Un nuovo piano strutturale per Piombino. Altrimenti restano le vecchie ricette.

Va avanti il progetto di fare di Piombino un polo nazionale per il trattamento dei rifiuti e per quella che viene chiamata genericamente "economia circolare". Per contrastare questo progetto non basta dire no al raddoppio della discarica e al progetto Rimateria: occorre a nostro avviso scrivere un nuovo Piano Strutturale per Piombino e non continuare a seguire quello elaborato dalle precedenti Amministrazioni.

Questo nuovo piano dovrebbe nascere dal basso in modo partecipato, con assemblee di quartiere e cittadine, con il contributo di scuole e Università, di associazioni e organizzazioni culturali che operano sul nostro territorio e dovrebbe prevedere altresì un aperto e continuo confronto con i Comuni limitrofi. Solo in questo modo si potrebbe lavorare a un'idea di sviluppo realmente sostenibile, che non veda più in drammatica contrapposizione lavoro e ambiente ma che sia al contrario capace di valorizzare, esaltare e preservare le ricchezze del nostro territorio.

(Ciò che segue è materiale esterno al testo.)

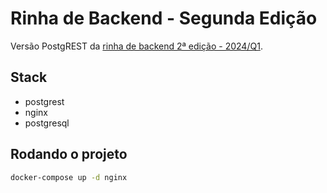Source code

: ﻿# Rinha de Backend - Segunda Edição

Versão PostgREST da [rinha de backend 2ª edição - 2024/Q1](https://github.com/zanfranceschi/rinha-de-backend-2024-q1). 

## Stack

- postgrest
- nginx
- postgresql

## Rodando o projeto

```bash
docker-compose up -d nginx
```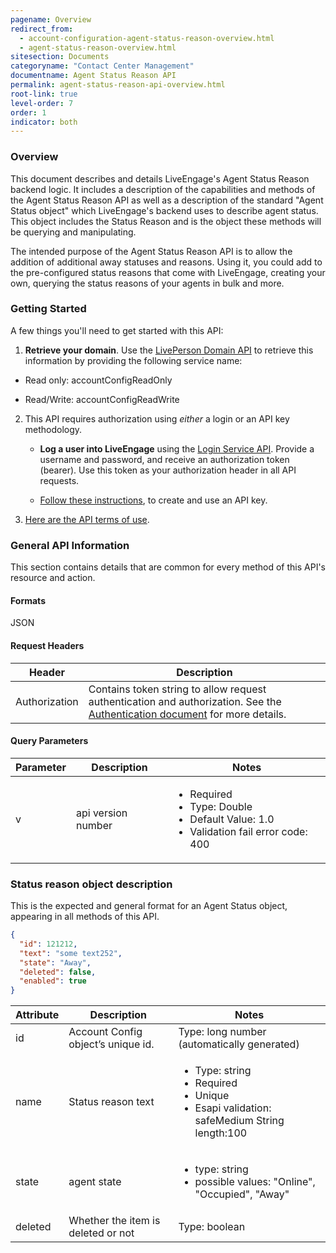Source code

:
 ```yaml
---
pagename: Overview
redirect_from:
  - account-configuration-agent-status-reason-overview.html
  - agent-status-reason-overview.html
sitesection: Documents
categoryname: "Contact Center Management"
documentname: Agent Status Reason API
permalink: agent-status-reason-api-overview.html
root-link: true
level-order: 7
order: 1
indicator: both
---
```


### Overview

This document describes and details LiveEngage's Agent Status Reason backend logic. It includes a description of the capabilities and methods of the Agent Status Reason API as well as a description of the standard "Agent Status object" which LiveEngage's backend uses to describe agent status. This object includes the Status Reason and is the object these methods will be querying and manipulating.

The intended purpose of the Agent Status Reason API is to allow the addition of additional away statuses and reasons. Using it, you could add to the pre-configured status reasons that come with LiveEngage, creating your own, querying the status reasons of your agents in bulk and more.

### Getting Started

A few things you'll need to get started with this API:

1. **Retrieve your domain**. Use the [LivePerson Domain API](agent-domain-domain-api.html) to retrieve this information by providing the following service name:

  * Read only: accountConfigReadOnly

  * Read/Write: accountConfigReadWrite

2. This API requires authorization using _either_ a login or an API key methodology.

    * **Log a user into LiveEngage** using the [Login Service API](login-getting-started.html). Provide a username and password, and receive an authorization token (bearer). Use this token as your authorization header in all API requests.

    * [Follow these instructions](guides-gettingstarted.html), to create and use an API key.

3. [Here are the API terms of use](https://www.liveperson.com/policies/apitou).

### General API Information

This section contains details that are common for every method of this API's resource and action.

#### Formats

JSON

#### Request Headers

| Header | Description |
| --- | --- |
|Authorization |Contains token string to allow request authentication and authorization. See the [Authentication document](guides-authentication-introduction.html) for more details. |

#### Query Parameters

<table>
  <thead>
  <tr>
    <th>Parameter</th>
    <th>Description</th>
    <th>Notes</th>
  </tr>
  </thead>
  <tbody>
    <tr>
      <td>v</td>
      <td>api version number</td>
      <td><ul><li> Required </li><li>Type: Double </li><li>Default Value: 1.0</li><li> Validation fail error code: 400</li></ul></td>
    </tr>
  </tbody>
</table>

### Status reason object description

This is the expected and general format for an Agent Status object, appearing in all methods of this API.

```json
{
  "id": 121212,
  "text": "some text252",
  "state": "Away",
  "deleted": false,
  "enabled": true
}
```

<table>
  <thead>
  <tr>
    <th>Attribute</th>
    <th>Description</th>
    <th>Notes</th>
  </tr>
  </thead>
  <tbody>
    <tr>
      <td>id</td>
      <td>Account Config object’s unique id.</td>
      <td>Type: long number (automatically generated)</td>
    </tr>
    <tr>
      <td>name</td>
      <td>Status reason text </td>
      <td><ul><li>Type: string</li><li>Required</li><li>Unique</li><li>Esapi validation: safeMedium String length:100</li></ul></td>
    </tr>
    <tr>
      <td>state</td>
      <td>agent state</td>
      <td><ul><li>type: string</li><li>possible values: "Online", "Occupied", "Away"</li></ul></td>
    </tr>
    <tr>
      <td>deleted</td>
      <td>Whether the item is deleted or not </td>
      <td>Type: boolean</td>
    </tr>
  </tbody>
</table>
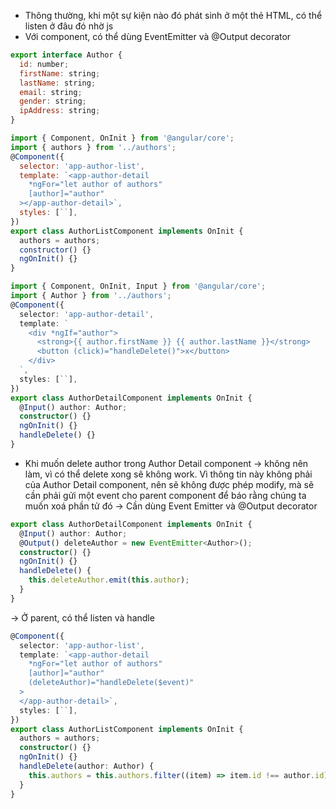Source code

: - Thông thường, khi một sự kiện nào đó phát sinh ở một thẻ HTML, có thể listen ở đâu đó nhờ js
- Với component, có thể dùng EventEmitter và @Output decorator

```js
export interface Author {
  id: number;
  firstName: string;
  lastName: string;
  email: string;
  gender: string;
  ipAddress: string;
}
```

```js
import { Component, OnInit } from '@angular/core';
import { authors } from '../authors';
@Component({
  selector: 'app-author-list',
  template: `<app-author-detail
    *ngFor="let author of authors"
    [author]="author"
  ></app-author-detail>`,
  styles: [``],
})
export class AuthorListComponent implements OnInit {
  authors = authors;
  constructor() {}
  ngOnInit() {}
}
```
```ts
import { Component, OnInit, Input } from '@angular/core';
import { Author } from '../authors';
@Component({
  selector: 'app-author-detail',
  template: `
    <div *ngIf="author">
      <strong>{{ author.firstName }} {{ author.lastName }}</strong>
      <button (click)="handleDelete()">x</button>
    </div>
  `,
  styles: [``],
})
export class AuthorDetailComponent implements OnInit {
  @Input() author: Author;
  constructor() {}
  ngOnInit() {}
  handleDelete() {}
}
```
- Khi muốn delete author trong Author Detail component -> không nên làm, vì có thể delete xong sẽ không work. Vì thông tin này không phải của Author Detail component, nên sẽ không được phép modify, mà sẽ cần phải gửi một event cho parent component để báo rằng chúng ta muốn xoá phần tử đó -> Cần dùng Event Emitter và @Output decorator
```ts
export class AuthorDetailComponent implements OnInit {
  @Input() author: Author;
  @Output() deleteAuthor = new EventEmitter<Author>();
  constructor() {}
  ngOnInit() {}
  handleDelete() {
    this.deleteAuthor.emit(this.author);
  }
}
```


-> Ở parent, có thể listen và handle 
```ts
@Component({
  selector: 'app-author-list',
  template: `<app-author-detail
    *ngFor="let author of authors"
    [author]="author"
    (deleteAuthor)="handleDelete($event)"
  >
  </app-author-detail>`,
  styles: [``],
})
export class AuthorListComponent implements OnInit {
  authors = authors;
  constructor() {}
  ngOnInit() {}
  handleDelete(author: Author) {
    this.authors = this.authors.filter((item) => item.id !== author.id);
  }
}
```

Se aspettiamo che siano gli appetiti di multinazionali o di imprenditori senza scrupoli a determinare l'utilizzo delle ricchezze del nostro territorio (la capacità di lavoro e la cultura dei nostri giovani, la pianura agricola, il fiume Cornia, le colline, le spiagge, la pineta, il patrimonio archeologico e artistico, il mare, l'acquacoltura, ...), non dobbiamo stupirci se esse saranno svendute in cambio di pochi e precari posti di lavoro, lasciando agli abitanti della Val di Cornia solo un futuro di inquinamento e miseria.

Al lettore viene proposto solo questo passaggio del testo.